Sahâbe-i kiramın her biri müctehid olup, âyet-i kerimelerde ve hadis-i şeriflerde açıkça bildirilmeyen meselelerde kendi rey ve ictihâdlarına göre amel ettiler. Bunun içindir ki, Resûlullah efendimizin (sallallahü aleyhi ve sellem) hayatında ve Hulefâ-i râşidînin hilâfetleri zamanında, dîn-i islâmı bildirmek için, uzak memleketlere gönderdikleri sahâbe-i kirâma, âyet-i kerime ve hadis-i şeriflerde açıkça bildirilmeyen meseleleri, kıyâs ediniz diye emrolunurdu. Meselâ Mu'âz bin Cebel’i (radıyallahü anh) Yemen’e vâli tâyin buyurdukları zaman, (Orada ne ile hüküm ve emredeceksin!) diye sordular. Allahü teâlânın kitabı ile amel edeceğim, dedi. (Kur'an-ı kerimde bulamaz isen ne yaparsın?) buyurduklarında, Allahü teâlânın Peygamberinin hadis-i şeriflerini kendime düstûr ve kanun yapacağım.
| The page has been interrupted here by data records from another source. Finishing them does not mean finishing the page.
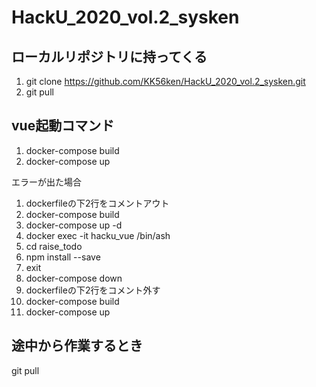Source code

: # HackU_2020_vol.2_sysken

## ローカルリポジトリに持ってくる
1. git clone https://github.com/KK56ken/HackU_2020_vol.2_sysken.git
2. git pull 

## vue起動コマンド
1. docker-compose build 
2. docker-compose up

エラーが出た場合
1. dockerfileの下2行をコメントアウト
2. docker-compose build 
3. docker-compose up -d 
4. docker exec -it hacku_vue /bin/ash
5. cd raise_todo
6. npm install --save
7. exit
8. docker-compose down
9. dockerfileの下2行をコメント外す
10. docker-compose build
11. docker-compose up 


## 途中から作業するとき
git pull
Yâni onun sözleri ile, hâlleri ile ve işleri ile amel edeceğim dedi. (Resûlullahın sözlerinde de bulamaz isen ne yaparsın?) buyurduklarında, âyet-i kerimeler ve hadis-i şerifler dâiresinden çıkmaksızın, kendi ictihâdımla hareket ederim, dedi. Resûlullah efendimiz, bu cevapları işitince, Mu'âz bin Cebel’in (radıyallahü anh) ilminden ve büyüklüğünden dolayı, Allahü teâlâya hamd ve şükreyledi.